AWS CloudFormation to Terraform Translation

Download PDF

When it comes to automating deployments on the Cloud, both AWS CloudFormation and Terraform are excellent tools that each come with their own set of advantages.

CloudFormation, being AWS’s proprietary tool, is a natural go-to for AWS users looking to rapidly deploy and automate their infrastructure on the Cloud. AWS’s preconfigured CloudFormation stacks provide users with the ability to quickly and easily deploy their AWS infrastructure with the click of a button.

However Terraform – an open-source infrastructure as code software tool created by HashiCorp – is an equally desirable tool for companies requiring infrastructure automation. Terraform’s open-source nature along with its wide user pool and complete ecosystem of products make it a very appealing tool for companies that prioritize a certain measure of flexibility and control over their cloud deployments.

“Many of TrackIt’s clients have standardized on Terraform for its broad coverage of services and it’s broad open-source user community. TrackIt has extensive experience with both it and CloudFormation and often will make a recommendation of one or the other.” – Brad Winett, President, TrackIt

One of TrackIt’s customers had standardized on Terraform as its provisioning tool and wanted TrackIt’s help in implementing AWS Media2Cloud using Terraform. There was no pre-existing Terraform module that the TrackIt team could leverage to quickly implement Media2Cloud, so TrackIt’s team translated the CloudFormation stack into Terraform modules itself.

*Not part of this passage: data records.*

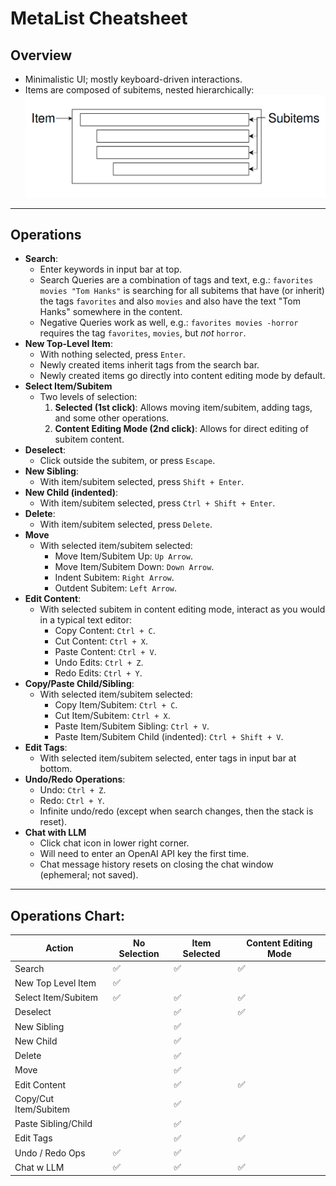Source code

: # MetaList Cheatsheet

## Overview
- Minimalistic UI; mostly keyboard-driven interactions.
- Items are composed of subitems, nested hierarchically:
  ![items/subitems](img/items-subitems-diagram.png)

---

## Operations
- **Search**: 
  - Enter keywords in input bar at top.
  - Search Queries are a combination of tags and text, e.g.: 
`favorites movies "Tom Hanks"` is searching for all subitems that have
(or inherit) the tags `favorites` and also `movies` and also have the text 
"Tom Hanks" somewhere in the content.
  - Negative Queries work as well, e.g.:
`favorites movies -horror` requires the tag `favorites`, `movies`, but *not* `horror`.
- **New Top-Level Item**: 
  - With nothing selected, press `Enter`.
  - Newly created items inherit tags from the search bar.
  - Newly created items go directly into content editing mode by default.
- **Select Item/Subitem**
  - Two levels of selection:
    1. **Selected (1st click)**: Allows moving item/subitem, adding tags, and some other operations.
    2. **Content Editing Mode (2nd click)**: Allows for direct editing of subitem content.
- **Deselect**: 
  - Click outside the subitem, or press `Escape`.
- **New Sibling**: 
  - With item/subitem selected, press `Shift + Enter`.
- **New Child (indented)**: 
  - With item/subitem selected, press `Ctrl + Shift + Enter`.
- **Delete**: 
  - With item/subitem selected, press `Delete`.
- **Move**
  - With selected item/subitem selected:
    - Move Item/Subitem Up: `Up Arrow`.
    - Move Item/Subitem Down: `Down Arrow`.
    - Indent Subitem: `Right Arrow`.
    - Outdent Subitem: `Left Arrow`.
- **Edit Content**:
  - With selected subitem in content editing mode, interact as you would in a typical text editor:
    - Copy Content: `Ctrl + C`.
    - Cut Content: `Ctrl + X`.
    - Paste Content: `Ctrl + V`.
    - Undo Edits: `Ctrl + Z`.
    - Redo Edits: `Ctrl + Y`.
- **Copy/Paste Child/Sibling**: 
   - With selected item/subitem selected:
     - Copy Item/Subitem: `Ctrl + C`.
     - Cut Item/Subitem: `Ctrl + X`.
     - Paste Item/Subitem Sibling: `Ctrl + V`.
     - Paste Item/Subitem Child (indented): `Ctrl + Shift + V`.
- **Edit Tags**: 
  - With selected item/subitem selected, enter tags in input bar at bottom.
- **Undo/Redo Operations**:
  - Undo: `Ctrl + Z`.
  - Redo: `Ctrl + Y`.
  - Infinite undo/redo (except when search changes, then the stack is reset).
- **Chat with LLM**
  - Click chat icon in lower right corner.
  - Will need to enter an OpenAI API key the first time.
  - Chat message history resets on closing the chat window (ephemeral; not saved).

---

## Operations Chart:

| Action                | No Selection       | Item Selected      | Content Editing Mode |
|-----------------------|--------------------|--------------------|----------------------|
| Search                | ✅                  | ✅                  | ✅                    |
| New Top Level Item    | ✅                  |                    |                      |
| Select Item/Subitem   | ✅                  | ✅                  | ✅                    |
| Deselect              |                    | ✅                  | ✅                    |
| New Sibling           |                    | ✅                  |                      |
| New Child             |                    | ✅                  |                      |
| Delete                |                    | ✅                  |                      |
| Move                  |                    | ✅                  |                      |
| Edit Content          |                    | ✅                  | ✅                    |
| Copy/Cut Item/Subitem |                    | ✅                  |                      |
| Paste Sibling/Child   |                    | ✅                  |                      |
| Edit Tags             |                    | ✅                  | ✅                    |
| Undo / Redo Ops       | ✅                  | ✅                  |                      |
| Chat w LLM            | ✅                  | ✅                  | ✅                    |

This whitepaper describes our team’s approach to translating Media2Cloud CloudFormation stacks into Terraform modules.

Preliminary Step: Cleaning Up the Folder & Splitting the CloudFormation Stacks

The first step of the process was to clean up the deployment folder in the Media2Cloud repository. We moved all the yaml files related to the CloudFormation stack into a separate folder in order to follow Terraform best practices and to make it easier to maintain.

The next step of the process was to split each of the CloudFormation stacks into separate files which would then be converted to Terraform modules.

Refactoring CloudFormation Stacks

One of the primary challenges during the translation was to find an equivalent for AWS CloudFormation Custom Resources within Terraform. To address this issue, it was necessary for us to properly understand what Custom Resources do; to summarize, they are used to call Lambda functions at specific provisioning times.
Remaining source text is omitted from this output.